- Work item -
Repeat verbatim, and only, the lines of the data below, beginning at the line that contains "to the world." and stopping after the line that contains "visually display their".

- Records supplied -
━━━━
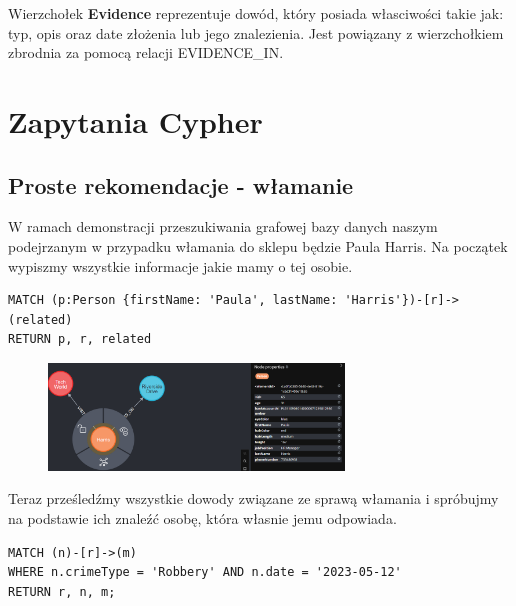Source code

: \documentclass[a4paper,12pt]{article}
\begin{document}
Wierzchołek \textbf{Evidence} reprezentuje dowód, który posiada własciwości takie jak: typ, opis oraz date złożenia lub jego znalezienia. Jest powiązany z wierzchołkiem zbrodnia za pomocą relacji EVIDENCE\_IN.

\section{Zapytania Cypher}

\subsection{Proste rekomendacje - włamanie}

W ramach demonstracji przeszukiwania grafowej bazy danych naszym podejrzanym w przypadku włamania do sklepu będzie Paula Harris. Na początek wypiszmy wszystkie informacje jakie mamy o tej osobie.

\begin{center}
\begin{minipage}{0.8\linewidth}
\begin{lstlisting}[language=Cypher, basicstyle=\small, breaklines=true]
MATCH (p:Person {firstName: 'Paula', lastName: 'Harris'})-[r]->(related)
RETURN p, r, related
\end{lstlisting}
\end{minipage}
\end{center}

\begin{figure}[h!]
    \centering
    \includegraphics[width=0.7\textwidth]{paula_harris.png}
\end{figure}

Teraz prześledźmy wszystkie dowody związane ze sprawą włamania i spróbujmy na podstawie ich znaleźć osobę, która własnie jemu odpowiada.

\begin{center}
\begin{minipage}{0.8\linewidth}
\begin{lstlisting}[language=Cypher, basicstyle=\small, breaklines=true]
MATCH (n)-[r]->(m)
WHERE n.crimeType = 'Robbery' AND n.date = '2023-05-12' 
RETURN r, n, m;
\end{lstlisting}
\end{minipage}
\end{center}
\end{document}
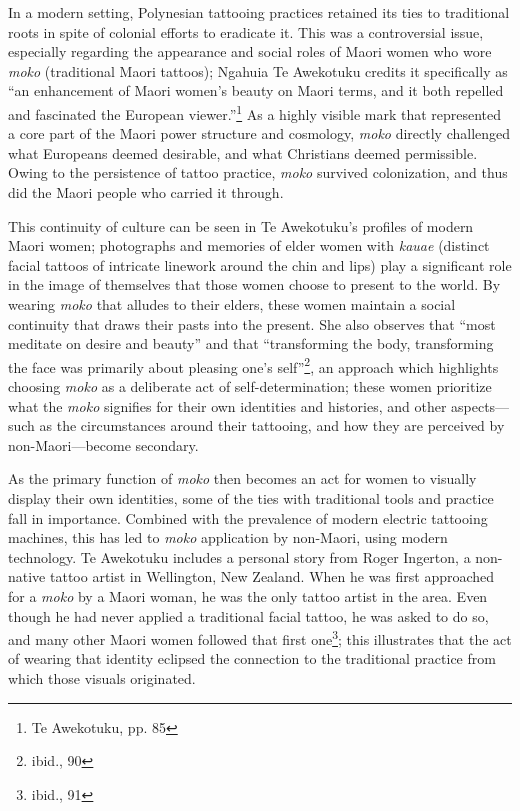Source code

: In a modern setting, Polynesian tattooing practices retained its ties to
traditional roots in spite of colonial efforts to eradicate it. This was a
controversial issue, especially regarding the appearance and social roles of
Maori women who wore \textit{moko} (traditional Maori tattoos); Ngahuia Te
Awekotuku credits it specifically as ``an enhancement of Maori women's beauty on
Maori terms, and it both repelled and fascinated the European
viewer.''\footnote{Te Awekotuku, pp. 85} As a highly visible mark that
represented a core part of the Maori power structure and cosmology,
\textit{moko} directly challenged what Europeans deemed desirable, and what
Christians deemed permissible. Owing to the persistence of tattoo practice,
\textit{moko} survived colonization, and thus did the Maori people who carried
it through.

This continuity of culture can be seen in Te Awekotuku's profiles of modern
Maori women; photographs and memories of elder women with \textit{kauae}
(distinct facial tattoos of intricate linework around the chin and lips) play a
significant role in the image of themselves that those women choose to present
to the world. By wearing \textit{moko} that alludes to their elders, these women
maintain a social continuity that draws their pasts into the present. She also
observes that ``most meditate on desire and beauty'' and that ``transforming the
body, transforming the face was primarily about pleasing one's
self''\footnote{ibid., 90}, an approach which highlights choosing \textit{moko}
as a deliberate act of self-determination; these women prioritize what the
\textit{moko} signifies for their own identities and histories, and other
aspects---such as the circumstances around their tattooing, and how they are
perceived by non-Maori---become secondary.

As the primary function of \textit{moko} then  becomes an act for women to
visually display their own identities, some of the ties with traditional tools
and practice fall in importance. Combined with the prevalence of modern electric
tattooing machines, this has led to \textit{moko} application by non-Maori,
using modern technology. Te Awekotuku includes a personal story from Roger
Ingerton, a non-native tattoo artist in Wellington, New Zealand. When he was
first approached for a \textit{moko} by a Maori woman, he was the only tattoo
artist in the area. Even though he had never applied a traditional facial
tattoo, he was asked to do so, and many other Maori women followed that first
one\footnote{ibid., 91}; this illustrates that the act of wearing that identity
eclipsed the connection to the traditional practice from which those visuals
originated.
━━━━
- Solution to this task -
to the world. By wearing \textit{moko} that alludes to their elders, these women
maintain a social continuity that draws their pasts into the present. She also
observes that ``most meditate on desire and beauty'' and that ``transforming the
body, transforming the face was primarily about pleasing one's
self''\footnote{ibid., 90}, an approach which highlights choosing \textit{moko}
as a deliberate act of self-determination; these women prioritize what the
\textit{moko} signifies for their own identities and histories, and other
aspects---such as the circumstances around their tattooing, and how they are
perceived by non-Maori---become secondary.

As the primary function of \textit{moko} then  becomes an act for women to
visually display their own identities, some of the ties with traditional tools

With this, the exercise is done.